On Wednesday, June 15, the Canadian Real Estate Association (CREA) released its national housing statistics for the month of May alongside an updated forecast. Below, CREA’s Senior Economist Shaun Cathcart provides an update on the current state of housing markets in Canada and explains what the data means for members.
What will the Bank of Canada do in 2023? That’s the big question.
Did we already get to where we all thought we’d be over the course of two years in the space of two months? Will the current expected trajectory for interest rates carry on into next year? Will they stop at “neutral” or be forced by their singular inflation targeting mandate to keep raising rates?
This question is critically important for housing markets. The Bank of Canada is currently expected to get to somewhere in the 3.5% range on the overnight rate by their last meeting of 2022. They’re only at 1.5% now and they only have four announcement dates to go. A 75-basis point hike in July is pretty much baked in at this point.
What this means for mortgages
As we’ve pointed out before, the five-year fixed rate mortgages Canadians so love (at least until recently) have already priced most of that in. That’s good and bad. It’s good because it means five-year rates won’t jump by another 2% as the Bank of Canada does its thing over the remainder of 2022. However, it’s bad if you’re trying to negotiate a five-year mortgage rate compared to just a few months ago.
Ultimately what we’re seeing in mortgages, and by extension, housing markets is what has been expected and forecast for some time: higher rates leading to a slowdown to more normal levels of sales activity and a flattening out of prices.
The surprising part is how fast we got here, which adds an additional psychological element to the reaction in the market with a lot of people choosing to keep on the sidelines for now.
What will happen next?
We still have supply shortages all over the place.

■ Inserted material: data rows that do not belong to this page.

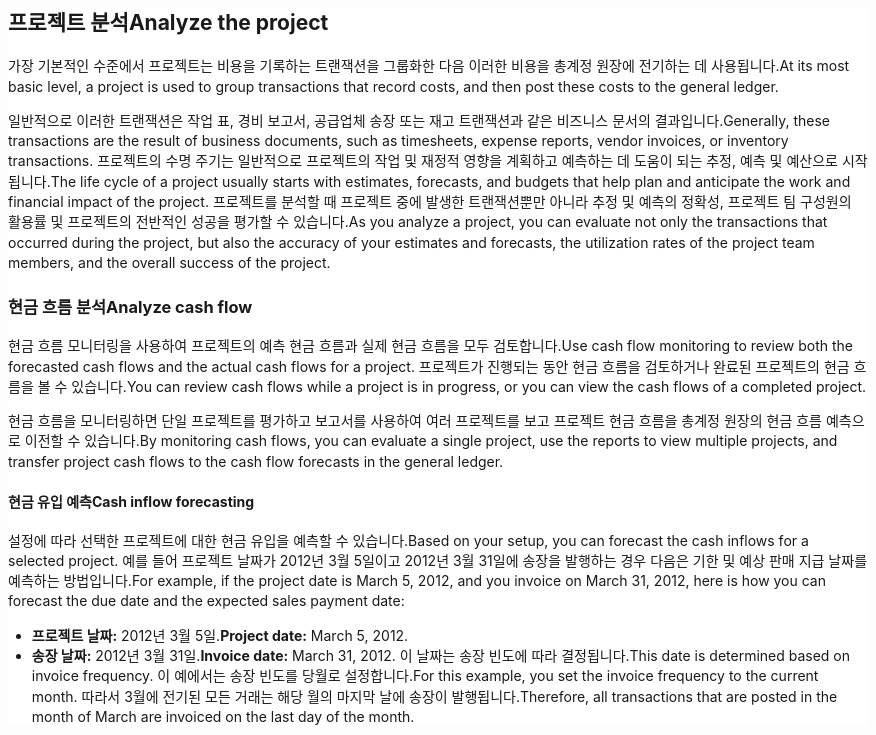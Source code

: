 
## <a name="analyze-the-project"></a><span data-ttu-id="a461b-362">프로젝트 분석</span><span class="sxs-lookup"><span data-stu-id="a461b-362">Analyze the project</span></span>
<span data-ttu-id="a461b-363">가장 기본적인 수준에서 프로젝트는 비용을 기록하는 트랜잭션을 그룹화한 다음 이러한 비용을 총계정 원장에 전기하는 데 사용됩니다.</span><span class="sxs-lookup"><span data-stu-id="a461b-363">At its most basic level, a project is used to group transactions that record costs, and then post these costs to the general ledger.</span></span> 

<span data-ttu-id="a461b-364">일반적으로 이러한 트랜잭션은 작업 표, 경비 보고서, 공급업체 송장 또는 재고 트랜잭션과 같은 비즈니스 문서의 결과입니다.</span><span class="sxs-lookup"><span data-stu-id="a461b-364">Generally, these transactions are the result of business documents, such as timesheets, expense reports, vendor invoices, or inventory transactions.</span></span> <span data-ttu-id="a461b-365">프로젝트의 수명 주기는 일반적으로 프로젝트의 작업 및 재정적 영향을 계획하고 예측하는 데 도움이 되는 추정, 예측 및 예산으로 시작됩니다.</span><span class="sxs-lookup"><span data-stu-id="a461b-365">The life cycle of a project usually starts with estimates, forecasts, and budgets that help plan and anticipate the work and financial impact of the project.</span></span> <span data-ttu-id="a461b-366">프로젝트를 분석할 때 프로젝트 중에 발생한 트랜잭션뿐만 아니라 추정 및 예측의 정확성, 프로젝트 팀 구성원의 활용률 및 프로젝트의 전반적인 성공을 평가할 수 있습니다.</span><span class="sxs-lookup"><span data-stu-id="a461b-366">As you analyze a project, you can evaluate not only the transactions that occurred during the project, but also the accuracy of your estimates and forecasts, the utilization rates of the project team members, and the overall success of the project.</span></span>

### <a name="analyze-cash-flow"></a><span data-ttu-id="a461b-367">현금 흐름 분석</span><span class="sxs-lookup"><span data-stu-id="a461b-367">Analyze cash flow</span></span>

<span data-ttu-id="a461b-368">현금 흐름 모니터링을 사용하여 프로젝트의 예측 현금 흐름과 실제 현금 흐름을 모두 검토합니다.</span><span class="sxs-lookup"><span data-stu-id="a461b-368">Use cash flow monitoring to review both the forecasted cash flows and the actual cash flows for a project.</span></span> <span data-ttu-id="a461b-369">프로젝트가 진행되는 동안 현금 흐름을 검토하거나 완료된 프로젝트의 현금 흐름을 볼 수 있습니다.</span><span class="sxs-lookup"><span data-stu-id="a461b-369">You can review cash flows while a project is in progress, or you can view the cash flows of a completed project.</span></span> 

<span data-ttu-id="a461b-370">현금 흐름을 모니터링하면 단일 프로젝트를 평가하고 보고서를 사용하여 여러 프로젝트를 보고 프로젝트 현금 흐름을 총계정 원장의 현금 흐름 예측으로 이전할 수 있습니다.</span><span class="sxs-lookup"><span data-stu-id="a461b-370">By monitoring cash flows, you can evaluate a single project, use the reports to view multiple projects, and transfer project cash flows to the cash flow forecasts in the general ledger.</span></span>

#### <a name="cash-inflow-forecasting"></a><span data-ttu-id="a461b-371">현금 유입 예측</span><span class="sxs-lookup"><span data-stu-id="a461b-371">Cash inflow forecasting</span></span>

<span data-ttu-id="a461b-372">설정에 따라 선택한 프로젝트에 대한 현금 유입을 예측할 수 있습니다.</span><span class="sxs-lookup"><span data-stu-id="a461b-372">Based on your setup, you can forecast the cash inflows for a selected project.</span></span> <span data-ttu-id="a461b-373">예를 들어 프로젝트 날짜가 2012년 3월 5일이고 2012년 3월 31일에 송장을 발행하는 경우 다음은 기한 및 예상 판매 지급 날짜를 예측하는 방법입니다.</span><span class="sxs-lookup"><span data-stu-id="a461b-373">For example, if the project date is March 5, 2012, and you invoice on March 31, 2012, here is how you can forecast the due date and the expected sales payment date:</span></span>

-   <span data-ttu-id="a461b-374">**프로젝트 날짜:** 2012년 3월 5일.</span><span class="sxs-lookup"><span data-stu-id="a461b-374">**Project date:** March 5, 2012.</span></span>
-   <span data-ttu-id="a461b-375">**송장 날짜:** 2012년 3월 31일.</span><span class="sxs-lookup"><span data-stu-id="a461b-375">**Invoice date:** March 31, 2012.</span></span> <span data-ttu-id="a461b-376">이 날짜는 송장 빈도에 따라 결정됩니다.</span><span class="sxs-lookup"><span data-stu-id="a461b-376">This date is determined based on invoice frequency.</span></span> <span data-ttu-id="a461b-377">이 예에서는 송장 빈도를 당월로 설정합니다.</span><span class="sxs-lookup"><span data-stu-id="a461b-377">For this example, you set the invoice frequency to the current month.</span></span> <span data-ttu-id="a461b-378">따라서 3월에 전기된 모든 거래는 해당 월의 마지막 날에 송장이 발행됩니다.</span><span class="sxs-lookup"><span data-stu-id="a461b-378">Therefore, all transactions that are posted in the month of March are invoiced on the last day of the month.</span></span>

This won’t change overnight. But we’ve gone from that being the defining feature of the market, to borrowing costs being the defining feature of the market in very short order.
The 2021 market was a wild ride. That’s over. The 2022 market is now adjusting to a rapid rise in interest rates. It will find an equilibrium at some point based on what is currently expected. But back to the big question: what will the Bank of Canada do in 2023? We’ll have to wait and see.